What this task involves - For the entries that follow, count the lines containing the string "core" and write only the number.

%%

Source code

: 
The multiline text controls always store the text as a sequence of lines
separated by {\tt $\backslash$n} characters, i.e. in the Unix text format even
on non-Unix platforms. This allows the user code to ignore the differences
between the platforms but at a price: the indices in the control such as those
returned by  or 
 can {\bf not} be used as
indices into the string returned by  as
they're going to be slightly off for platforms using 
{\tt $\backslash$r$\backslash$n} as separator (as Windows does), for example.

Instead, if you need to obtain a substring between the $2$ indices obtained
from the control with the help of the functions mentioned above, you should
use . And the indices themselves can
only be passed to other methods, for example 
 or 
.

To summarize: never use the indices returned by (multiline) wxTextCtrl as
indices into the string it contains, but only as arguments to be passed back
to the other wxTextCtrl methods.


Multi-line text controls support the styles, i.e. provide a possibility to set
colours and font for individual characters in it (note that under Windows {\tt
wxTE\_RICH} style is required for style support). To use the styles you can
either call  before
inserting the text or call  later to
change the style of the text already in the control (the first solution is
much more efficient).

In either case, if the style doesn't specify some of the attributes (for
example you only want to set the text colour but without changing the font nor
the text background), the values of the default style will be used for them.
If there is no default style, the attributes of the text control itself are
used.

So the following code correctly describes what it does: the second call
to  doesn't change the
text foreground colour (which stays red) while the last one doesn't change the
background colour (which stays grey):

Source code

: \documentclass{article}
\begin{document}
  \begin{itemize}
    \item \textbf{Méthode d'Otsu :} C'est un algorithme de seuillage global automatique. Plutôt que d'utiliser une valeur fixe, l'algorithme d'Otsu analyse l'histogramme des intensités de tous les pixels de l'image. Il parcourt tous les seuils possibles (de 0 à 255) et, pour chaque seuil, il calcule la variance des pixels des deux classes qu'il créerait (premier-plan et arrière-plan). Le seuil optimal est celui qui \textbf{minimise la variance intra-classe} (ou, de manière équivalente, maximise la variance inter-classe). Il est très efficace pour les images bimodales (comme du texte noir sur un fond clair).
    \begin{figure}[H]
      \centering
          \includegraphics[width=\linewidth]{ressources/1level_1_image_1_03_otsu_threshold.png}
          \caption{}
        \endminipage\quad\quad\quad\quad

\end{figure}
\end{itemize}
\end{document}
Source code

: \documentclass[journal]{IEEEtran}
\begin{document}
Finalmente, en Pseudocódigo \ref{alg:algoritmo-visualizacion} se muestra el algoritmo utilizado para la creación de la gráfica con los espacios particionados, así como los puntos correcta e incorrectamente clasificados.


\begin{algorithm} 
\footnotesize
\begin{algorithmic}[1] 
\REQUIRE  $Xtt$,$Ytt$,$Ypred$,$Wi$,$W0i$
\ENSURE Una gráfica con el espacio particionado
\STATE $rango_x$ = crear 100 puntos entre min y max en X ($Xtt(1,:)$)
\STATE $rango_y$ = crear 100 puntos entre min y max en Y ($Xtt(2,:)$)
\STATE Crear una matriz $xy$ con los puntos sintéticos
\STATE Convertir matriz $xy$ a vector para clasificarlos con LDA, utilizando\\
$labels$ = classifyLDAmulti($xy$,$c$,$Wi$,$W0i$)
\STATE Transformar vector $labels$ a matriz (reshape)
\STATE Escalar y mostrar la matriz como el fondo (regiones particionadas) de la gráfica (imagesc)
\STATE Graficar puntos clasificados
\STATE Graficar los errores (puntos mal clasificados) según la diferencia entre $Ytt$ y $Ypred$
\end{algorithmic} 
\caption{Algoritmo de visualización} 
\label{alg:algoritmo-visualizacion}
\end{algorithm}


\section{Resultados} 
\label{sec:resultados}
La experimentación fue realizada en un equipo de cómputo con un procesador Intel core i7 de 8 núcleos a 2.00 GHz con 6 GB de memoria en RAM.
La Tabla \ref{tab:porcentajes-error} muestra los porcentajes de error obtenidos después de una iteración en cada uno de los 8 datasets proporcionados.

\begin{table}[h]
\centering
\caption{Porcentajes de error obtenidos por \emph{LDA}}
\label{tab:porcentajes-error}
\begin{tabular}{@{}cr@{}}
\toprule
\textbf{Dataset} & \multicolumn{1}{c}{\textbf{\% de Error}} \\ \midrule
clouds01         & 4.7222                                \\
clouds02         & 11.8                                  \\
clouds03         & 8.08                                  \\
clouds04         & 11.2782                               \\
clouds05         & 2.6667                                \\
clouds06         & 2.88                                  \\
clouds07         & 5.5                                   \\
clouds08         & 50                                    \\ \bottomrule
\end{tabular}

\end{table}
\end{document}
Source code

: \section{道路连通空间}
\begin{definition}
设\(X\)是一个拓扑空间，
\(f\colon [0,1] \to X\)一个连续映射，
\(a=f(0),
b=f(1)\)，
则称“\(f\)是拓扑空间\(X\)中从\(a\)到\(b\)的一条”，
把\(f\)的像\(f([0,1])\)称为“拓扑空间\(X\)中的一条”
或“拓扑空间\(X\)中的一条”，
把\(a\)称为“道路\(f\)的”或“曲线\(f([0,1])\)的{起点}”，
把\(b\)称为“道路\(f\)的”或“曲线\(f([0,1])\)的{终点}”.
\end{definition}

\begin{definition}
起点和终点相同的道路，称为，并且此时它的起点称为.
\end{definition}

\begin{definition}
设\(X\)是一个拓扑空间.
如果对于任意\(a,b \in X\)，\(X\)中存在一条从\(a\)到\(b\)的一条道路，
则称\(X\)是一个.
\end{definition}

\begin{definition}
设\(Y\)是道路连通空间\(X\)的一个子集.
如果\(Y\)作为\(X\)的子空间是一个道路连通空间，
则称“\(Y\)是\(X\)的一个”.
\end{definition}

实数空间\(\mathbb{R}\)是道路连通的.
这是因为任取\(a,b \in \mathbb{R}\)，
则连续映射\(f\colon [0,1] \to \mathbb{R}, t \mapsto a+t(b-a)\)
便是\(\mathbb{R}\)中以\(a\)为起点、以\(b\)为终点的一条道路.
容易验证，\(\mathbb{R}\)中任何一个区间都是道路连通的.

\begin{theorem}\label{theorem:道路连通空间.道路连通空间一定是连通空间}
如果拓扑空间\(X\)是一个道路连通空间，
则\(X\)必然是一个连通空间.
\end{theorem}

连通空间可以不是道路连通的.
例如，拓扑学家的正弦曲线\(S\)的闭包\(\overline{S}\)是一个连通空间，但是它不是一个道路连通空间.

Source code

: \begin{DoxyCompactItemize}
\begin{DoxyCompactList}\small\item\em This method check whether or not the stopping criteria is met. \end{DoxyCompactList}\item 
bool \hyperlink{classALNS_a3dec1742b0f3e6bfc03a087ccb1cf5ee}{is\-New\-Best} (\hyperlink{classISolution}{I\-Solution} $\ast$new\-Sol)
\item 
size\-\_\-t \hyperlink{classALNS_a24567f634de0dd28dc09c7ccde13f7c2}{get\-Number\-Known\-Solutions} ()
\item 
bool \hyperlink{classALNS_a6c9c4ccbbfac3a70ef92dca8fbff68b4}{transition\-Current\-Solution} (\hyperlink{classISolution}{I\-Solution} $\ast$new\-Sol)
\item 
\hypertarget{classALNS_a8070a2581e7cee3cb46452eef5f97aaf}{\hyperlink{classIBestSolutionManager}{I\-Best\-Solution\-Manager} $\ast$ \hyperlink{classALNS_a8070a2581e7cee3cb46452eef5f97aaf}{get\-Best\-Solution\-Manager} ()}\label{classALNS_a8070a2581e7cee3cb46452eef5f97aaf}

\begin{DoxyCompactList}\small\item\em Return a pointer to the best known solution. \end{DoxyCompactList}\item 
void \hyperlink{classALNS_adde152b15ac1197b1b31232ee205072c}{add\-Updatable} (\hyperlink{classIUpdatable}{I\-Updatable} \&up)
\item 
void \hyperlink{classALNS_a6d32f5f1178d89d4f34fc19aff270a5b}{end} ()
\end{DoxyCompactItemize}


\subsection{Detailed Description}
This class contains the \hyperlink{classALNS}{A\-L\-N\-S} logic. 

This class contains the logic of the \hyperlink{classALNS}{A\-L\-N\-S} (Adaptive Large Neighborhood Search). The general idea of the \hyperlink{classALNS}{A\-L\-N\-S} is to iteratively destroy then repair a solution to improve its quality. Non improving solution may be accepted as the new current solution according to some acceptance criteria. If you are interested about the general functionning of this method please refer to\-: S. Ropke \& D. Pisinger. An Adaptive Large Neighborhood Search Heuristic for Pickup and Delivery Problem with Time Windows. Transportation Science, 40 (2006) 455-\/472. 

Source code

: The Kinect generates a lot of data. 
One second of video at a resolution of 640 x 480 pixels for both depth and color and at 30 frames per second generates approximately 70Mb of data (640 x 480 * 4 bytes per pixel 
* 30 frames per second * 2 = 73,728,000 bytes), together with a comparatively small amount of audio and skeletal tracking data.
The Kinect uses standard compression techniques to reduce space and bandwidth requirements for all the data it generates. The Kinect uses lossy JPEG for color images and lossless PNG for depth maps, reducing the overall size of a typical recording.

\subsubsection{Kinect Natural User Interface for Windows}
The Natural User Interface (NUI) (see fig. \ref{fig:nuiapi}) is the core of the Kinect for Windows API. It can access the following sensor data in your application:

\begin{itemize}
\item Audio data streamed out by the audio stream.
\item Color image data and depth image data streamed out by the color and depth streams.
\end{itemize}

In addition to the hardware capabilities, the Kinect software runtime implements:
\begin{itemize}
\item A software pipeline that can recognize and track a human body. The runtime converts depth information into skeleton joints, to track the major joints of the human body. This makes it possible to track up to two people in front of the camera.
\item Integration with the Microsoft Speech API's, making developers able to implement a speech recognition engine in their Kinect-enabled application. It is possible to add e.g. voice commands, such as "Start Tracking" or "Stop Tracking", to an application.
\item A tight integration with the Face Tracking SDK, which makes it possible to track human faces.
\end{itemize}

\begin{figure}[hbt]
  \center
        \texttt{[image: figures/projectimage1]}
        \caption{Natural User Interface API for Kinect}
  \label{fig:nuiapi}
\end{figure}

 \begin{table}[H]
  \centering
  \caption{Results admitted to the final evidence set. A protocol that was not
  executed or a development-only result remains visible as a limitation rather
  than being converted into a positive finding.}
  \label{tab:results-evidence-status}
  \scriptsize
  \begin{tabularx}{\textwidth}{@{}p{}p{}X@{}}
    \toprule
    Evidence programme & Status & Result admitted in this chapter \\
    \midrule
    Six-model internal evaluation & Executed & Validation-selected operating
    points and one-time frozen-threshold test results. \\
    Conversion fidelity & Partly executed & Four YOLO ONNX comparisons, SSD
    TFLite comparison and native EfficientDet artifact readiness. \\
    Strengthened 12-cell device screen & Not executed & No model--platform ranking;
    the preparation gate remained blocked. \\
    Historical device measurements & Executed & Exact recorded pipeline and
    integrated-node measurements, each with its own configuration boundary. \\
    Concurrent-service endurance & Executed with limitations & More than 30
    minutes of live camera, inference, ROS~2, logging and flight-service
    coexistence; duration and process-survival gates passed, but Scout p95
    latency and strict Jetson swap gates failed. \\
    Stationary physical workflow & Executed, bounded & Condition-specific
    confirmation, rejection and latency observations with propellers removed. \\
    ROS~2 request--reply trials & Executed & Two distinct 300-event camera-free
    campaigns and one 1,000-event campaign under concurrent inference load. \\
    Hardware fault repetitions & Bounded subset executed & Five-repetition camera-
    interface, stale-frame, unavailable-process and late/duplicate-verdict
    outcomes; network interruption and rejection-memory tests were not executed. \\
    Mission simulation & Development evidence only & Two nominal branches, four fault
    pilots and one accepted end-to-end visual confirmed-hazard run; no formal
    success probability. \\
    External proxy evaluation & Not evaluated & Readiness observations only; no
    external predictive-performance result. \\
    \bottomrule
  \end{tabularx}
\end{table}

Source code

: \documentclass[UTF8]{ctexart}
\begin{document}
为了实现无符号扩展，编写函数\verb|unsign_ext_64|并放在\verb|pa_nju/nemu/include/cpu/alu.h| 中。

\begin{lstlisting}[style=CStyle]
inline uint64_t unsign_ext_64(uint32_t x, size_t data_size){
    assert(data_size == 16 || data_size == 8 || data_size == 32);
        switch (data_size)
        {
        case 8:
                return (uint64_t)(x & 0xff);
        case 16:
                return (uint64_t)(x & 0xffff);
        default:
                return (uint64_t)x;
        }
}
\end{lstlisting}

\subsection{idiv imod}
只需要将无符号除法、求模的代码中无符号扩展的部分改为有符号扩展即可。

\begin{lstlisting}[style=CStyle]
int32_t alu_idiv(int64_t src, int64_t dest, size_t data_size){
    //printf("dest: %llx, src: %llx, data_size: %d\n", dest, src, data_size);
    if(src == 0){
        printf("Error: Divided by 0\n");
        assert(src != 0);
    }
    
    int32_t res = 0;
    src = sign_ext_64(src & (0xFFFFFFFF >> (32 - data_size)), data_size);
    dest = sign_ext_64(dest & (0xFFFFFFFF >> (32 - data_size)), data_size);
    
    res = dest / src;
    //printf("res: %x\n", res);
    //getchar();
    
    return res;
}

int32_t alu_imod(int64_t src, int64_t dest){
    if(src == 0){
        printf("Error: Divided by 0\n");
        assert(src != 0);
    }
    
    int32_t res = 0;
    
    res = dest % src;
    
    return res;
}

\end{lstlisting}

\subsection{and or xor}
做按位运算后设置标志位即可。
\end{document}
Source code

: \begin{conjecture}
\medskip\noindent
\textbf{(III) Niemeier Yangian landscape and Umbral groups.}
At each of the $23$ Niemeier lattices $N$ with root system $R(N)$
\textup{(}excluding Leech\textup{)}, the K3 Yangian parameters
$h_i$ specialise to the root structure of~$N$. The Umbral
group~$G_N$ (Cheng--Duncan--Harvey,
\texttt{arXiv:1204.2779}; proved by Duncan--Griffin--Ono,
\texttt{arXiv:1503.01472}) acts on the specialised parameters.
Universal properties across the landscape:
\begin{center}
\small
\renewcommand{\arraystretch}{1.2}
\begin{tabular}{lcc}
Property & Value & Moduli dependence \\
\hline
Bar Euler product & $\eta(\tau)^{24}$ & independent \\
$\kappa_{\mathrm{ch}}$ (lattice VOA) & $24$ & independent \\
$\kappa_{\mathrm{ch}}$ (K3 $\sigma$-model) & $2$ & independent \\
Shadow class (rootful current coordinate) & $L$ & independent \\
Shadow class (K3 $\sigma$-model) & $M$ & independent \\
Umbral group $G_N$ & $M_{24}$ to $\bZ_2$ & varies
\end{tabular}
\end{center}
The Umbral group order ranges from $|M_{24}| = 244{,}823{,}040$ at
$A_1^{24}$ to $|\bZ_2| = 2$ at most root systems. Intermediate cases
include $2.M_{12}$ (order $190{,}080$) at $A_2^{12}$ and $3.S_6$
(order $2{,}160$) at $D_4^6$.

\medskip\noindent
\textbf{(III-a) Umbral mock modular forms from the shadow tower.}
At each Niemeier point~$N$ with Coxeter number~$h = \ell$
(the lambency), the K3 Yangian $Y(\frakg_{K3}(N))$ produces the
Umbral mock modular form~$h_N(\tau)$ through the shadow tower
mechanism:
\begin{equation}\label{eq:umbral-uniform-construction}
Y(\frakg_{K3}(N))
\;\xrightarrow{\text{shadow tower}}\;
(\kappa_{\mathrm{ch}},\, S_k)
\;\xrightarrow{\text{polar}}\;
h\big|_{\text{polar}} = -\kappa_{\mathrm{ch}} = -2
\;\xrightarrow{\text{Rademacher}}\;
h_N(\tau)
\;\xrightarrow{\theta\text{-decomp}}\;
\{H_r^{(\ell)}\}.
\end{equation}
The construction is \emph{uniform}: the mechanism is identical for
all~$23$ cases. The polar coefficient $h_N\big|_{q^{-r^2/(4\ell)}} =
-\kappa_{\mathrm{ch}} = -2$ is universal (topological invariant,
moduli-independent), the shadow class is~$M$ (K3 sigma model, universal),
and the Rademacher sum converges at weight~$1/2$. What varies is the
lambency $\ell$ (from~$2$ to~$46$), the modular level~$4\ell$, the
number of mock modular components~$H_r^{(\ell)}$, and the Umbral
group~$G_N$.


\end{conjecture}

%%

Task output - 2